Data records:
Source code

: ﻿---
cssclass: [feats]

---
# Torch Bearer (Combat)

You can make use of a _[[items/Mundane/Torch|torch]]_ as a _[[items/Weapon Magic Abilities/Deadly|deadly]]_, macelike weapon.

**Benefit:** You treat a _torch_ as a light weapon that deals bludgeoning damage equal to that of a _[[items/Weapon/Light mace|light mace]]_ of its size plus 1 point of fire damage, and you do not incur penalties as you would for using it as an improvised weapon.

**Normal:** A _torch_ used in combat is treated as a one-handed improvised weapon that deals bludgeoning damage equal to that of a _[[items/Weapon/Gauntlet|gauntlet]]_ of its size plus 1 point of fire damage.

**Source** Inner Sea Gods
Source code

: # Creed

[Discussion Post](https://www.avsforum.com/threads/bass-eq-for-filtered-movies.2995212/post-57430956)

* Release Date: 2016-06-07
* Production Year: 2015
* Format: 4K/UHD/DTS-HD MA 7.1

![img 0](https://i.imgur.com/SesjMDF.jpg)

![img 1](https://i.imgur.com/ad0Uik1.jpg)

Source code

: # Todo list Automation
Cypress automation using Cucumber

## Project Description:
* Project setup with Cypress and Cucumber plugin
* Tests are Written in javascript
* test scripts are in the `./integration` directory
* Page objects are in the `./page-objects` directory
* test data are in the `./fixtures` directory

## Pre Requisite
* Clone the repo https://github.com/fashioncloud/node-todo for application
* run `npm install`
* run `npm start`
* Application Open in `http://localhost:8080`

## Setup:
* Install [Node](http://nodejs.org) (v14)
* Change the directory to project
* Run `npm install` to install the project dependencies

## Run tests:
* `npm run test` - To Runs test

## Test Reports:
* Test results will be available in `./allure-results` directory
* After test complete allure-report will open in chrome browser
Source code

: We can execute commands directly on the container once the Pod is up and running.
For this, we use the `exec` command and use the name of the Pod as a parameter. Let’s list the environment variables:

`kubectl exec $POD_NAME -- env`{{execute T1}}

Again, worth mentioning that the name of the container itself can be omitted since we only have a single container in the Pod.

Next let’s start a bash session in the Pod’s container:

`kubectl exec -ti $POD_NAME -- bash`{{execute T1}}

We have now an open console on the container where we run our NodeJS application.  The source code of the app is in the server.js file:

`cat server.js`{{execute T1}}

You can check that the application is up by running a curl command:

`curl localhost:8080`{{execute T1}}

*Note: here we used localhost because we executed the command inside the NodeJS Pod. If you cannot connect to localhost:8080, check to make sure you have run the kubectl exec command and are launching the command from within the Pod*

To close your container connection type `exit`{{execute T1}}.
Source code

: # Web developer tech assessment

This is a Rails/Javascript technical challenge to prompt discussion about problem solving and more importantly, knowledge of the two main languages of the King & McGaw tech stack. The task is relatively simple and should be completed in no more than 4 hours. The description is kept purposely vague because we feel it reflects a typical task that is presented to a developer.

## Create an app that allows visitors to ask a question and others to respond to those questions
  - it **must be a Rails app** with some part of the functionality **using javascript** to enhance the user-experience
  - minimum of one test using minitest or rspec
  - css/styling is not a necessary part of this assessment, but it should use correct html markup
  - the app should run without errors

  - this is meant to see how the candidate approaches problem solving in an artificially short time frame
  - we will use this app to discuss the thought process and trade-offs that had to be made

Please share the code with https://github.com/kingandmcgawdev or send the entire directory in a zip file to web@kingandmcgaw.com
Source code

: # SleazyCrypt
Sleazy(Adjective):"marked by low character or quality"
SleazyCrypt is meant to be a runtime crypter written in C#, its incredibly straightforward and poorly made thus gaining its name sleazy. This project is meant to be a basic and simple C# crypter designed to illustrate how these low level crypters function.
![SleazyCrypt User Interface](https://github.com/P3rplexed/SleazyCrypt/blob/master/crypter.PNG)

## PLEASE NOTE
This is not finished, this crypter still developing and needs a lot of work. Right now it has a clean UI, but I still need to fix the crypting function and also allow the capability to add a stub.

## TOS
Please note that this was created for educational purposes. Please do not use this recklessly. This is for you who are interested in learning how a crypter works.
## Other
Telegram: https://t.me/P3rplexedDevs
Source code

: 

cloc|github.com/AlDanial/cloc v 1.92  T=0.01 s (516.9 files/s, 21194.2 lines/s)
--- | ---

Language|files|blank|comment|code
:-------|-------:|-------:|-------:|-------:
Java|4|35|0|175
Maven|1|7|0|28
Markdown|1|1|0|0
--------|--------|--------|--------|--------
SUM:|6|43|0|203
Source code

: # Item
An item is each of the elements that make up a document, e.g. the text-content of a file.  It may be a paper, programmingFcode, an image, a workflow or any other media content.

The problem: Look through the entries above. Extract each line with the word "simple".

Result of this task:
This is a Rails/Javascript technical challenge to prompt discussion about problem solving and more importantly, knowledge of the two main languages of the King & McGaw tech stack. The task is relatively simple and should be completed in no more than 4 hours. The description is kept purposely vague because we feel it reflects a typical task that is presented to a developer.
SleazyCrypt is meant to be a runtime crypter written in C#, its incredibly straightforward and poorly made thus gaining its name sleazy. This project is meant to be a basic and simple C# crypter designed to illustrate how these low level crypters function.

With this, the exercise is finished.